Here I seemed to have found a path; that integrates clinical medicine, public health and social development.

Primary Clinical care is exciting because it looks at the patient as a whole and does not fragment him or her into different systems. For example, a person with TB has malnutrition. Family would have needs for food, and maybe a single woman who needs connect with the pension.

It is evidence based so you need to keep reviewing scientific evidence: for example, few years ago, there was a conclusive evidence that Tranexamic acid helps in managing PPH. Or that community KMC helps in reducing deaths among LBWs.

It requires clinical courage, how else would you deliver a primi with breech with five grams haemoglobin with no place to refer to? It requires a deep understanding of communities and their customs, otherwise how would you manage a situation where the customs do not allow you to conduct a childbirth, which is considered to be polluting in front of a temple?

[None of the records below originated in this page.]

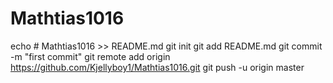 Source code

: # Mathtias1016
echo # Mathtias1016 >> README.md
git init
git add README.md
git commit -m "first commit"
git remote add origin https://github.com/Kjellyboy1/Mathtias1016.git
git push -u origin master
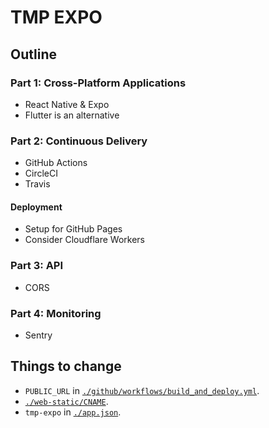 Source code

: # TMP EXPO

## Outline

### Part 1: Cross-Platform Applications

- React Native & Expo
- Flutter is an alternative

### Part 2: Continuous Delivery

- GitHub Actions
- CircleCI
- Travis

#### Deployment

- Setup for GitHub Pages
- Consider Cloudflare Workers

### Part 3: API

- CORS

### Part 4: Monitoring

- Sentry

## Things to change

- `PUBLIC_URL` in [`./github/workflows/build_and_deploy.yml`](./github/workflows/build_and_deploy.yml).
- [`./web-static/CNAME`](./web-static/CNAME).
- `tmp-expo` in [`./app.json`](./app.json).
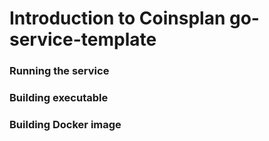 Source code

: # Introduction to Coinsplan go-service-template

### Running the service

### Building executable

### Building Docker image
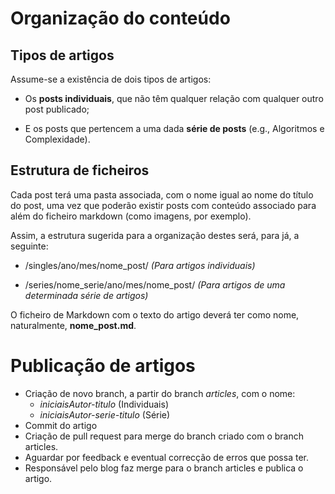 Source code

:# Organização do conteúdo

## Tipos de artigos

Assume-se a existência de dois tipos de artigos:

- Os **posts individuais**, que não têm qualquer relação com qualquer outro post publicado;

- E os posts que pertencem a uma dada **série de posts** (e.g., Algoritmos e Complexidade).

## Estrutura de ficheiros

Cada post terá uma pasta associada, com o nome igual ao nome do título do post, uma vez que poderão existir posts com conteúdo associado para além do ficheiro markdown (como imagens, por exemplo).

Assim, a estrutura sugerida para a organização destes será, para já, a seguinte:

- /singles/ano/mes/nome_post/ *(Para artigos individuais)*

- /series/nome_serie/ano/mes/nome_post/ *(Para artigos de uma determinada série de artigos)*

O ficheiro de Markdown com o texto do artigo deverá ter como nome, naturalmente, **nome_post.md**.

# Publicação de artigos

- Criação de novo branch, a partir do branch *articles*, com o nome:
  -	*iniciaisAutor-titulo* (Individuais)
  -	*iniciaisAutor-serie-titulo* (Série)
- Commit do artigo
- Criação de pull request para merge do branch criado com o branch articles.
- Aguardar por feedback e eventual correcção de erros que possa ter.
- Responsável pelo blog faz merge para o branch articles e publica o artigo.
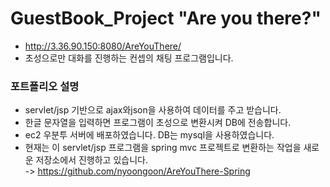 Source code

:# GuestBook_Project "Are you there?"
- http://3.36.90.150:8080/AreYouThere/
- 초성으로만 대화를 진행하는 컨셉의 채팅 프로그램입니다.
### 포트폴리오 설명
- servlet/jsp 기반으로 ajax와json을 사용하여 데이터를 주고 받습니다.
- 한글 문자열을 입력하면 프로그램이 초성으로 변환시켜 DB에 전송합니다.
- ec2 우분투 서버에 배포하였습니다. DB는 mysql을 사용하였습니다.
- 현재는 이 servlet/jsp 프로그램을 spring mvc 프로젝트로 변환하는 작업을 새로운 저장소에서 진행하고 있습니다. <br/> -> https://github.com/nyoongoon/AreYouThere-Spring
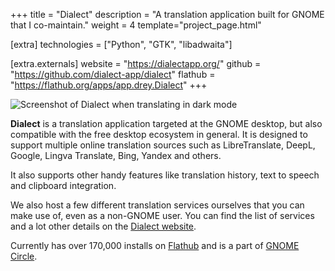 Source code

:+++
title = "Dialect"
description = "A translation application built for GNOME that I co-maintain."
weight = 4
template="project_page.html"

[extra]
technologies = ["Python", "GTK", "libadwaita"]

[extra.externals]
website = "https://dialectapp.org/"
github = "https://github.com/dialect-app/dialect"
flathub = "https://flathub.org/apps/app.drey.Dialect"
+++

![Screenshot of Dialect when translating in dark mode](/images/dialect/dialect-translate-dark.png)

**Dialect** is a translation application targeted at the GNOME desktop, but also compatible with the free desktop ecosystem in general. It is designed to support multiple online translation sources such as LibreTranslate, DeepL, Google, Lingva Translate, Bing, Yandex and others.

It also supports other handy features like translation history, text to speech and clipboard integration.

We also host a few different translation services ourselves that you can make use of, even as a non-GNOME user. You can find the list of services and a lot other details on the [Dialect website](https://dialectapp.org).

Currently has over 170,000 installs on [Flathub](https://flathub.org/apps/dev.mufeed.Wordbook/) and is a part of [GNOME Circle](https://apps.gnome.org/Dialect/).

It requires understanding and engaging communities in their own health, and development.

It requires understanding of public health to prevent and manage malaria epidemic in your community. It requires understanding and addressing social determinants: to promote food security for example.

And finally, it requires addressing political determinants and raise your voice, using your credibility and grounded understanding, to raise voice against social injustice. Why don’t health centers function in areas where marginalized people live?

Myths associated with primary healthcare

There are several myths associated with primary healthcare.

Firstly, that primary healthcare means managing a few priority or simple illnesses. It is farthest from truth. In primary health care clinics that we run, nurses and young physicians treat anything from diarrhea, severe malaria, diabetic ketoacidosis, rheumatoid arthritis to delivering a primi with breech.

Second, and a related myth is that providing primary healthcare requires much less skills than a specialist or a super-specialist (the term super-specialist is used only in India- everywhere else it is called sub-specialist!). An absolute lie. You require knowledge and skills of different kinds, and have to be ingenious as you have to really apply all your knowledge and skills. Also a range of social skills, since you are embedded in the community. And management skills.

Another one, (I find new lies peddled from time to time), that primary healthcare is less effective than specialised care. Several studies have confirmed that counties with strongly evolved primary healthcare systems have much better health outcomes (at a lower cost), than those which have strong primary healthcare systems.

Specialising in primary healthcare

You are an inferior doctor if you are not a “specialist” of some kind. You can of course “specialise” in community medicine, public health or family medicine. And spend months and years in practicing primary healthcare in different settings. A travel fellowship convened by Tribal Health Initiative offers that opportunity.

My own journey and joy

I have enjoyed every moment of my journey in primary healthcare in rural areas for last ten years –a proof I have spent ten straight years without looking back. I had never spent more than five years in one job before that!

I have grown as a person because I got enormous opportunities to love and be loved, by the patients, by community members and colleagues. Every day, I am moved, and challenged to do more. I have honed up my clinical skills, have built some lovely networks, and have conducted some relevant research.

Our organization has hosted some wonderful young people, with wonder in their eyes in fire in their bellies. Some have stayed back and others have moved on to do more work in more areas that need it. And we travel to work among beautiful jungles, ponds, waterfalls and sunsets.

With my own experience I can say that primary healthcare is a wonderful, joyous, glamorous and wholesome option for young medical graduates like yourselves. A path to grow, soar and serve.

Lots of luck and blessings for your future!